• _WHAT TO DO_
Return every line from the records below that has the word "into".

** Opening INFORMATION block **

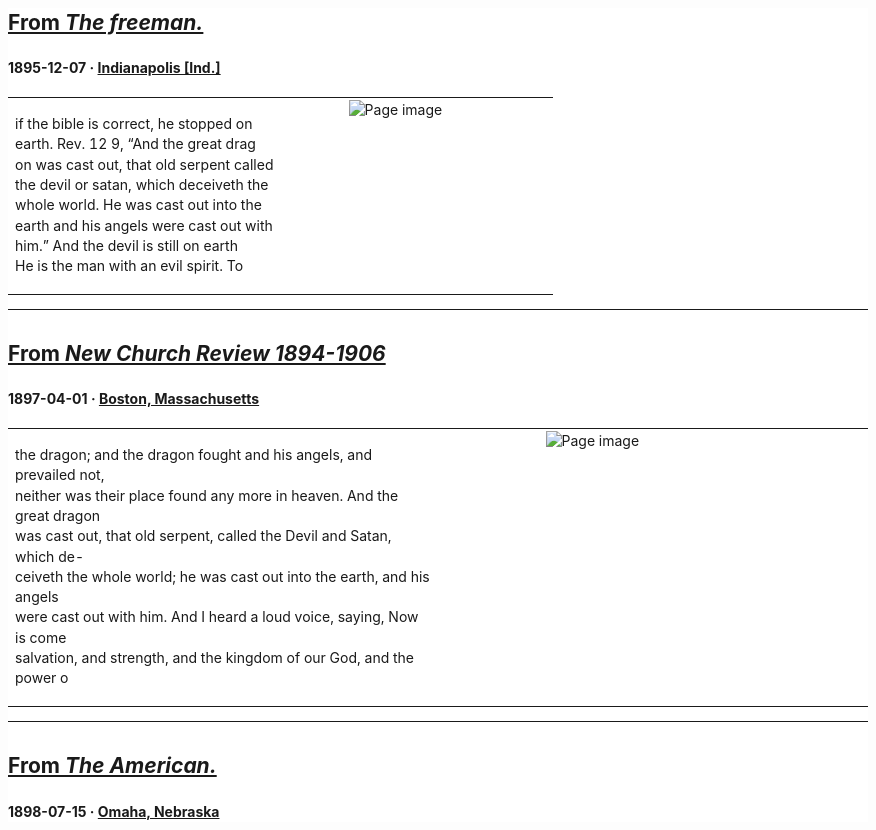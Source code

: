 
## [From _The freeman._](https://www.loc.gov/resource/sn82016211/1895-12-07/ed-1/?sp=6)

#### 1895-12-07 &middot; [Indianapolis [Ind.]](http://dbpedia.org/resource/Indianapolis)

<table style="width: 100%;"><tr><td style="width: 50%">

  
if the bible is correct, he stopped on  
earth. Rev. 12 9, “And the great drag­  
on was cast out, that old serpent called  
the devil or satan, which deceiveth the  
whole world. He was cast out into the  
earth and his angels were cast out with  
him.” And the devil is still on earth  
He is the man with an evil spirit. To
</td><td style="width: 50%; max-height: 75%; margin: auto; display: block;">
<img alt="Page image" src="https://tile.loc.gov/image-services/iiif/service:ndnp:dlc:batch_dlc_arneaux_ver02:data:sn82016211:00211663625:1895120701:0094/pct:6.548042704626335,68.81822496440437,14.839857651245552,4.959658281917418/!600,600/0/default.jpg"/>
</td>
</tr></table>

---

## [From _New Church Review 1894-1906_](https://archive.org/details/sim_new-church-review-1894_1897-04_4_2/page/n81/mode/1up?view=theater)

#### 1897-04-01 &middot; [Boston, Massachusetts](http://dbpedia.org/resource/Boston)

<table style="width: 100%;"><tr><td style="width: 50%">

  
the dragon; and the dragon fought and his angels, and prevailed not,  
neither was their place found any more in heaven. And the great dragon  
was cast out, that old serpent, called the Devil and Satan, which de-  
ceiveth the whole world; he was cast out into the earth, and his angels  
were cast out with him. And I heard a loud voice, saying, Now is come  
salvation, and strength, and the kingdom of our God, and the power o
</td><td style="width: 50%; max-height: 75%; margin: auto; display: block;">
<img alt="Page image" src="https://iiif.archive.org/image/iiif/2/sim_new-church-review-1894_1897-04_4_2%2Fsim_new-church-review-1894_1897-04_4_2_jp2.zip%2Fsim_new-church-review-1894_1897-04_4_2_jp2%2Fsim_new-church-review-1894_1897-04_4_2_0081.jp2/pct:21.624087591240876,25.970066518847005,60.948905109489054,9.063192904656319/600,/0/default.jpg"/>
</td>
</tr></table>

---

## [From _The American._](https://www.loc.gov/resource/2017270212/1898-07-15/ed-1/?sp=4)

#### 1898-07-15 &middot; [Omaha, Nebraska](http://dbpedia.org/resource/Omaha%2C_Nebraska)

** Closing INFORMATION block **
** Opening INFORMATION block **

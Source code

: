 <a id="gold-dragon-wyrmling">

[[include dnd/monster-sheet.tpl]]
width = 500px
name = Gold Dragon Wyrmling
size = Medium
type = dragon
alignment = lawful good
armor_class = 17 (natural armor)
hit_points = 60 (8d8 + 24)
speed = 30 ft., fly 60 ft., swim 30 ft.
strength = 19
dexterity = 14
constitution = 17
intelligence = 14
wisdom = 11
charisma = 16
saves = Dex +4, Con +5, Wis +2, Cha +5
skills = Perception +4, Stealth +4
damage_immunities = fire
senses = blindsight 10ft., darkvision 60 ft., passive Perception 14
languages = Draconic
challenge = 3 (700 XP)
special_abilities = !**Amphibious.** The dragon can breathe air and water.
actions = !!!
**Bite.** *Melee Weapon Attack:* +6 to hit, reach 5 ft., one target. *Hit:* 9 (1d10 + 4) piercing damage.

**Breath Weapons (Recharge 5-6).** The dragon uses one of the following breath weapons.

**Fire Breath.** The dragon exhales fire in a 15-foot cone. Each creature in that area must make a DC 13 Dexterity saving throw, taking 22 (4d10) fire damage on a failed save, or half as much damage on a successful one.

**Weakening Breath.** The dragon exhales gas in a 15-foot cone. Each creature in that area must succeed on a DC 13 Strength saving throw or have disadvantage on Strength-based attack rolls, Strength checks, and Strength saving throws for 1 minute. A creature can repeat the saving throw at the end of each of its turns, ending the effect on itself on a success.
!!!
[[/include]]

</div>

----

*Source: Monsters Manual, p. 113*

** Closing INFORMATION block **

• _ANSWER SPACE_
whole world. He was cast out into the  
ceiveth the whole world; he was cast out into the earth, and his angels  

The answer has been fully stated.